> WHAT IS REQUIRED
Copy out the full set of records. Keep every word the same.

> Source data
++++++
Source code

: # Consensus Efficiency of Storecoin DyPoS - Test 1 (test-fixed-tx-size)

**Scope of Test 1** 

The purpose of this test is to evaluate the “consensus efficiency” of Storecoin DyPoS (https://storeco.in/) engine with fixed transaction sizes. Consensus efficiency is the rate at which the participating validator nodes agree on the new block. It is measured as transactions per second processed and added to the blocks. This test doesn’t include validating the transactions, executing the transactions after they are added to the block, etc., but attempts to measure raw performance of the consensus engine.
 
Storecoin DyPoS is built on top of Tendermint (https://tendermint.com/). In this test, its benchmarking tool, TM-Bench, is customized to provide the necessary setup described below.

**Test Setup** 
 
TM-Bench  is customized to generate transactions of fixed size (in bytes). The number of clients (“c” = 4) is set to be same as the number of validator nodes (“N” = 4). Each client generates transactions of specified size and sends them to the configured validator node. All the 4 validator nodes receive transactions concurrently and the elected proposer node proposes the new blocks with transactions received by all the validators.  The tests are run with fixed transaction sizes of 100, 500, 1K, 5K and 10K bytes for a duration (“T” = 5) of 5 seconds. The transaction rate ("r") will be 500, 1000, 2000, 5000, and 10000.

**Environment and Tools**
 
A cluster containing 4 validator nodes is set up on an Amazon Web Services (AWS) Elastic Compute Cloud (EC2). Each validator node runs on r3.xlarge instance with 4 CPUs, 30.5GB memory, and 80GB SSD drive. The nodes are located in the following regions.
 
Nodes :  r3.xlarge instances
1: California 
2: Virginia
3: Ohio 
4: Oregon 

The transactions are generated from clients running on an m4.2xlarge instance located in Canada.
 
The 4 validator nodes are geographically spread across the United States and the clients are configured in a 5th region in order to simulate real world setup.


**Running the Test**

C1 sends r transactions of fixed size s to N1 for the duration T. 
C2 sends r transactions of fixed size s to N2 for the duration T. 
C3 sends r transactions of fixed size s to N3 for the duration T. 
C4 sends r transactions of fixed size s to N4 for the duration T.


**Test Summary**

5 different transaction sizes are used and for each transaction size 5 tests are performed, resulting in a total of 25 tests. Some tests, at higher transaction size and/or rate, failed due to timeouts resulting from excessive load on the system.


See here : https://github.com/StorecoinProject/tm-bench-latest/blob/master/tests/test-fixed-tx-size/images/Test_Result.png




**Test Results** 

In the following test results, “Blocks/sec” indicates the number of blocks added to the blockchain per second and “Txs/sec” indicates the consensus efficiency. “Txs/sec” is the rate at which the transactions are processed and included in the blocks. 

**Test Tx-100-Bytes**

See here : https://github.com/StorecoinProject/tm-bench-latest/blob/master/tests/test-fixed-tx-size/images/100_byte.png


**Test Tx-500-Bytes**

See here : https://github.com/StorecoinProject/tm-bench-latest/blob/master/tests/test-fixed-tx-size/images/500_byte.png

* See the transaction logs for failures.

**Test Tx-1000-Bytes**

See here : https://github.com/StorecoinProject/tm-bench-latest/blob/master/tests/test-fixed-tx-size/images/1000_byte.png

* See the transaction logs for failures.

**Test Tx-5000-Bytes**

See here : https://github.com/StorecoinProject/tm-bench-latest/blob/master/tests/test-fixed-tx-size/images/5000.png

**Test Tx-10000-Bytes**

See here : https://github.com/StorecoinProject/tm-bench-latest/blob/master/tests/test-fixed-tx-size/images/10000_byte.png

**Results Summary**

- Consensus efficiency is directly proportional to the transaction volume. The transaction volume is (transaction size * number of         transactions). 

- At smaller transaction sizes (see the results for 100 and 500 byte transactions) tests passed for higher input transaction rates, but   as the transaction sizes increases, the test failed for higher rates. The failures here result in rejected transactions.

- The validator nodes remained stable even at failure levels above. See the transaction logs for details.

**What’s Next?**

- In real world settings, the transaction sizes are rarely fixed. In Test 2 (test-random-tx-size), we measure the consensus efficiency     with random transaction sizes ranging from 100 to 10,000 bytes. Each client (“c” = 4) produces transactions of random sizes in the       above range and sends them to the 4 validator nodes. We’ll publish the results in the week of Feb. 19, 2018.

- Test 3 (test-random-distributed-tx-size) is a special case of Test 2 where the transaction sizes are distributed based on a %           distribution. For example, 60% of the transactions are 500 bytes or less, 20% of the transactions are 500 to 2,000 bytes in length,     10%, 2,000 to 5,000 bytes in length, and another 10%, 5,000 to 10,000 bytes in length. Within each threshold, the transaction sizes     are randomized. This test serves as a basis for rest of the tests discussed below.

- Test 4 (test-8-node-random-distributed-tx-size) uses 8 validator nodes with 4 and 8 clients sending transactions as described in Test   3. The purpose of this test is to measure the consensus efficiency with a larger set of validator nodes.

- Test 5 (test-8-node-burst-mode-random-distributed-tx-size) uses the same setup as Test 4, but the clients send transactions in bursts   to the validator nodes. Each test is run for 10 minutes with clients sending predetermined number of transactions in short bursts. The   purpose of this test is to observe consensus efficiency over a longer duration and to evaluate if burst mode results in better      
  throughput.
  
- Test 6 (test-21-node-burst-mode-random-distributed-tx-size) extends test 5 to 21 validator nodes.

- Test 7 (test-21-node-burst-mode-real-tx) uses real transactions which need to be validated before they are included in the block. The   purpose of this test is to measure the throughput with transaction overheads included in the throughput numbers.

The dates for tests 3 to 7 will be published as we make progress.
++++++
> YOUR SOLUTION
Source code

: # Consensus Efficiency of Storecoin DyPoS - Test 1 (test-fixed-tx-size)

**Scope of Test 1** 

The purpose of this test is to evaluate the “consensus efficiency” of Storecoin DyPoS (https://storeco.in/) engine with fixed transaction sizes. Consensus efficiency is the rate at which the participating validator nodes agree on the new block. It is measured as transactions per second processed and added to the blocks. This test doesn’t include validating the transactions, executing the transactions after they are added to the block, etc., but attempts to measure raw performance of the consensus engine.
 
Storecoin DyPoS is built on top of Tendermint (https://tendermint.com/). In this test, its benchmarking tool, TM-Bench, is customized to provide the necessary setup described below.

**Test Setup** 
 
TM-Bench  is customized to generate transactions of fixed size (in bytes). The number of clients (“c” = 4) is set to be same as the number of validator nodes (“N” = 4). Each client generates transactions of specified size and sends them to the configured validator node. All the 4 validator nodes receive transactions concurrently and the elected proposer node proposes the new blocks with transactions received by all the validators.  The tests are run with fixed transaction sizes of 100, 500, 1K, 5K and 10K bytes for a duration (“T” = 5) of 5 seconds. The transaction rate ("r") will be 500, 1000, 2000, 5000, and 10000.

**Environment and Tools**
 
A cluster containing 4 validator nodes is set up on an Amazon Web Services (AWS) Elastic Compute Cloud (EC2). Each validator node runs on r3.xlarge instance with 4 CPUs, 30.5GB memory, and 80GB SSD drive. The nodes are located in the following regions.
 
Nodes :  r3.xlarge instances
1: California 
2: Virginia
3: Ohio 
4: Oregon 

The transactions are generated from clients running on an m4.2xlarge instance located in Canada.
 
The 4 validator nodes are geographically spread across the United States and the clients are configured in a 5th region in order to simulate real world setup.


**Running the Test**

C1 sends r transactions of fixed size s to N1 for the duration T. 
C2 sends r transactions of fixed size s to N2 for the duration T. 
C3 sends r transactions of fixed size s to N3 for the duration T. 
C4 sends r transactions of fixed size s to N4 for the duration T.


**Test Summary**

5 different transaction sizes are used and for each transaction size 5 tests are performed, resulting in a total of 25 tests. Some tests, at higher transaction size and/or rate, failed due to timeouts resulting from excessive load on the system.


See here : https://github.com/StorecoinProject/tm-bench-latest/blob/master/tests/test-fixed-tx-size/images/Test_Result.png




**Test Results** 

In the following test results, “Blocks/sec” indicates the number of blocks added to the blockchain per second and “Txs/sec” indicates the consensus efficiency. “Txs/sec” is the rate at which the transactions are processed and included in the blocks. 

**Test Tx-100-Bytes**

See here : https://github.com/StorecoinProject/tm-bench-latest/blob/master/tests/test-fixed-tx-size/images/100_byte.png


**Test Tx-500-Bytes**

See here : https://github.com/StorecoinProject/tm-bench-latest/blob/master/tests/test-fixed-tx-size/images/500_byte.png

* See the transaction logs for failures.

**Test Tx-1000-Bytes**

See here : https://github.com/StorecoinProject/tm-bench-latest/blob/master/tests/test-fixed-tx-size/images/1000_byte.png

* See the transaction logs for failures.

**Test Tx-5000-Bytes**

See here : https://github.com/StorecoinProject/tm-bench-latest/blob/master/tests/test-fixed-tx-size/images/5000.png

**Test Tx-10000-Bytes**

See here : https://github.com/StorecoinProject/tm-bench-latest/blob/master/tests/test-fixed-tx-size/images/10000_byte.png

**Results Summary**

- Consensus efficiency is directly proportional to the transaction volume. The transaction volume is (transaction size * number of         transactions). 

- At smaller transaction sizes (see the results for 100 and 500 byte transactions) tests passed for higher input transaction rates, but   as the transaction sizes increases, the test failed for higher rates. The failures here result in rejected transactions.

- The validator nodes remained stable even at failure levels above. See the transaction logs for details.

**What’s Next?**

- In real world settings, the transaction sizes are rarely fixed. In Test 2 (test-random-tx-size), we measure the consensus efficiency     with random transaction sizes ranging from 100 to 10,000 bytes. Each client (“c” = 4) produces transactions of random sizes in the       above range and sends them to the 4 validator nodes. We’ll publish the results in the week of Feb. 19, 2018.

- Test 3 (test-random-distributed-tx-size) is a special case of Test 2 where the transaction sizes are distributed based on a %           distribution. For example, 60% of the transactions are 500 bytes or less, 20% of the transactions are 500 to 2,000 bytes in length,     10%, 2,000 to 5,000 bytes in length, and another 10%, 5,000 to 10,000 bytes in length. Within each threshold, the transaction sizes     are randomized. This test serves as a basis for rest of the tests discussed below.

- Test 4 (test-8-node-random-distributed-tx-size) uses 8 validator nodes with 4 and 8 clients sending transactions as described in Test   3. The purpose of this test is to measure the consensus efficiency with a larger set of validator nodes.

- Test 5 (test-8-node-burst-mode-random-distributed-tx-size) uses the same setup as Test 4, but the clients send transactions in bursts   to the validator nodes. Each test is run for 10 minutes with clients sending predetermined number of transactions in short bursts. The   purpose of this test is to observe consensus efficiency over a longer duration and to evaluate if burst mode results in better      
  throughput.
  
- Test 6 (test-21-node-burst-mode-random-distributed-tx-size) extends test 5 to 21 validator nodes.

- Test 7 (test-21-node-burst-mode-real-tx) uses real transactions which need to be validated before they are included in the block. The   purpose of this test is to measure the throughput with transaction overheads included in the throughput numbers.

The dates for tests 3 to 7 will be published as we make progress.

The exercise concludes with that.